Data excerpts:
"""
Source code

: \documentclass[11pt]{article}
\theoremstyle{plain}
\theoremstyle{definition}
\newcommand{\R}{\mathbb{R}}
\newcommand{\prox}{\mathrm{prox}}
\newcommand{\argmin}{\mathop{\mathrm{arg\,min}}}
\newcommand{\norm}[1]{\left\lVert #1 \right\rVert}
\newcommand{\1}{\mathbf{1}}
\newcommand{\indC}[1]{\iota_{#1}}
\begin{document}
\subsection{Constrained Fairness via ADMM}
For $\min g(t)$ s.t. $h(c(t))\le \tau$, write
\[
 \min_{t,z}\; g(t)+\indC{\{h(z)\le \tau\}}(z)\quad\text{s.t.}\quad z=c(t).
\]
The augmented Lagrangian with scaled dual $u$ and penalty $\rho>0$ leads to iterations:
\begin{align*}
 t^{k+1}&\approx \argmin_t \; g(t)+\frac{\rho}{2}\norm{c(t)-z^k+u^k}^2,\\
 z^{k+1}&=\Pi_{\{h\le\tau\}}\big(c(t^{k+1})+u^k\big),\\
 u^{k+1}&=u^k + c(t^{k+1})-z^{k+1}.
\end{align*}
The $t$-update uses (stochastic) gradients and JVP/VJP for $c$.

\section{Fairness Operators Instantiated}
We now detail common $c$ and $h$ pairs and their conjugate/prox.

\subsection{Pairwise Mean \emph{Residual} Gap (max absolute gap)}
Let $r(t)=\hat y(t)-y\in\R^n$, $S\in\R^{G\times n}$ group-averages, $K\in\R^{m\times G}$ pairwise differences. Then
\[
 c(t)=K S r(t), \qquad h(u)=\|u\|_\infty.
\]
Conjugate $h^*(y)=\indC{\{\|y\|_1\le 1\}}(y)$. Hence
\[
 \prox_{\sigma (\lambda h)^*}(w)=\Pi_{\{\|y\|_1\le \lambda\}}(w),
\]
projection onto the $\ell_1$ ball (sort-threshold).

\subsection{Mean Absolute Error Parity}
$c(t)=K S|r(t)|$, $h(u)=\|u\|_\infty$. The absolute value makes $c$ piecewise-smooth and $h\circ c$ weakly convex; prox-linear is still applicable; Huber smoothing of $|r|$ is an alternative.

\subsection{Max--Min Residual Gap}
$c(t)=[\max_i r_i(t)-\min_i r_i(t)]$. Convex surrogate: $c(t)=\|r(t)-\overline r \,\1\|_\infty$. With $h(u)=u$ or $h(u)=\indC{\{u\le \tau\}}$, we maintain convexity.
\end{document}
"""
### WHAT THIS TASK INVOLVES
Please let your answer be exactly the lines from the one holding "The augmented Lagrangian" through the last line of the entries above, both ends included.

### EXERCISE RESULT
The augmented Lagrangian with scaled dual $u$ and penalty $\rho>0$ leads to iterations:
\begin{align*}
 t^{k+1}&\approx \argmin_t \; g(t)+\frac{\rho}{2}\norm{c(t)-z^k+u^k}^2,\\
 z^{k+1}&=\Pi_{\{h\le\tau\}}\big(c(t^{k+1})+u^k\big),\\
 u^{k+1}&=u^k + c(t^{k+1})-z^{k+1}.
\end{align*}
The $t$-update uses (stochastic) gradients and JVP/VJP for $c$.

\section{Fairness Operators Instantiated}
We now detail common $c$ and $h$ pairs and their conjugate/prox.

\subsection{Pairwise Mean \emph{Residual} Gap (max absolute gap)}
Let $r(t)=\hat y(t)-y\in\R^n$, $S\in\R^{G\times n}$ group-averages, $K\in\R^{m\times G}$ pairwise differences. Then
\[
 c(t)=K S r(t), \qquad h(u)=\|u\|_\infty.
\]
Conjugate $h^*(y)=\indC{\{\|y\|_1\le 1\}}(y)$. Hence
\[
 \prox_{\sigma (\lambda h)^*}(w)=\Pi_{\{\|y\|_1\le \lambda\}}(w),
\]
projection onto the $\ell_1$ ball (sort-threshold).

\subsection{Mean Absolute Error Parity}
$c(t)=K S|r(t)|$, $h(u)=\|u\|_\infty$. The absolute value makes $c$ piecewise-smooth and $h\circ c$ weakly convex; prox-linear is still applicable; Huber smoothing of $|r|$ is an alternative.

\subsection{Max--Min Residual Gap}
$c(t)=[\max_i r_i(t)-\min_i r_i(t)]$. Convex surrogate: $c(t)=\|r(t)-\overline r \,\1\|_\infty$. With $h(u)=u$ or $h(u)=\indC{\{u\le \tau\}}$, we maintain convexity.
\end{document}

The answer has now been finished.